Great photo with the contrasts in shapes! A new camera, eh? I'd enjoy a photo of your beautifully described tree roots.

Roderick Robinson said...

The next trick is to challenge a Frenchman to distinguish between the pronunciation.

Unknown said...

Thanks, Marja-Leena. The roots are difficult to see at first. The new camera, which complements my Sony Cybershot, always in my pocket. An Olympia SP570UZ I wanted something which would allow me to come in really close and zoom from a distance without changing lenses. Much as I like taking photographs I would not claim to be a photographer.

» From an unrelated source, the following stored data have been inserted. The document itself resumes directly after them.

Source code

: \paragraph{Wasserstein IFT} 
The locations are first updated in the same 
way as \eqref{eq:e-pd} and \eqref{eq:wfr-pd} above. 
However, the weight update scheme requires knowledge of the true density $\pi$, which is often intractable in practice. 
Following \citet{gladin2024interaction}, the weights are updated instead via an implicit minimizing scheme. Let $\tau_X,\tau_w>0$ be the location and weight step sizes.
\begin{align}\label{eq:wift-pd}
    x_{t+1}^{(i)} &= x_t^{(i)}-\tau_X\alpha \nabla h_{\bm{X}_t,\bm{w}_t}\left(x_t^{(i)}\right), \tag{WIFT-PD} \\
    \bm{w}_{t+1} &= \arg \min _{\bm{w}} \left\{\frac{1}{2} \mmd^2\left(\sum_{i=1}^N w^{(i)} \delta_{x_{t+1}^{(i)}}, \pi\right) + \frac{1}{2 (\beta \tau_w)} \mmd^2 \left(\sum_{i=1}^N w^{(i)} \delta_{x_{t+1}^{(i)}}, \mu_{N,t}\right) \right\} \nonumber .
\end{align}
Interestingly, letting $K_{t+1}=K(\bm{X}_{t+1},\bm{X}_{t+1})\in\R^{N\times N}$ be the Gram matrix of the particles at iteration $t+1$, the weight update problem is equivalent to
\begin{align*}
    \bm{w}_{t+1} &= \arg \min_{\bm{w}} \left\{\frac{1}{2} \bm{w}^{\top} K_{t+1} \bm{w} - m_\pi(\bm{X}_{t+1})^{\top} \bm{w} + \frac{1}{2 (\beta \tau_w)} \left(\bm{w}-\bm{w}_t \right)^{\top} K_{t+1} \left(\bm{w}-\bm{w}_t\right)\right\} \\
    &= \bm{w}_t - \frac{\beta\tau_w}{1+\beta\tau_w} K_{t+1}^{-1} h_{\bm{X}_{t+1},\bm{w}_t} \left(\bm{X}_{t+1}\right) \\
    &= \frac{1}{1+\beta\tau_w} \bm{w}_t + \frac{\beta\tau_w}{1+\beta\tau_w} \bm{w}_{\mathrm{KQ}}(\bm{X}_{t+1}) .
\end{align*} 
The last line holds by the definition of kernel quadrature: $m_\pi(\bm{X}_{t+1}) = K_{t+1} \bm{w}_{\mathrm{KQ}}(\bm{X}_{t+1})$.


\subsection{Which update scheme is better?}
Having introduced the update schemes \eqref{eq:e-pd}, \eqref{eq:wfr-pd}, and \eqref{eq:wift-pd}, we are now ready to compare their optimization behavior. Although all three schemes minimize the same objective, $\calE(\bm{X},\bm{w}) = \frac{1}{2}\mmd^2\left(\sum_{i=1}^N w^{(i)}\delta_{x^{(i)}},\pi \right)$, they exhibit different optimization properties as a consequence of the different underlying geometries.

Barrett, in my Collins Robert, the pronounciation is shown as being the same. It is even more difficult to distinguish between the word for peach and the word for fish, because in both cases the "e" wears a hat, making it a true homograph.

Lucy said...

Going through a chart of Sennelier watercolours to translate the names for Tom, there is a Noir de Peche (with the circumflex). This is puzzling, though I haven't done any research to resolve it. Made from charred peach stones, perhaps?

The sin/fishing confusion apparently never gives rise to any puns, which seems surprising - it was once suggested that the fisherman in the Seurat painting of the island in the Seine (sorry, forget it's title), was a punning reference to the sinful and debauched activities of the place, but this was rebutted, because that is simply not a pun that happens. I'd have thought the tendency of menfolk to abandon their wives and families in their lust for fishing would offer possibilites in terms of fishing as original sin, but no.

Clare said...

I love those chimney pots and finials. The one with the holes in -- If I'm at my desk at the right time of day and the right time of year, I can see the setting sun shining through it.

There are some things I'm really going to miss about this flat.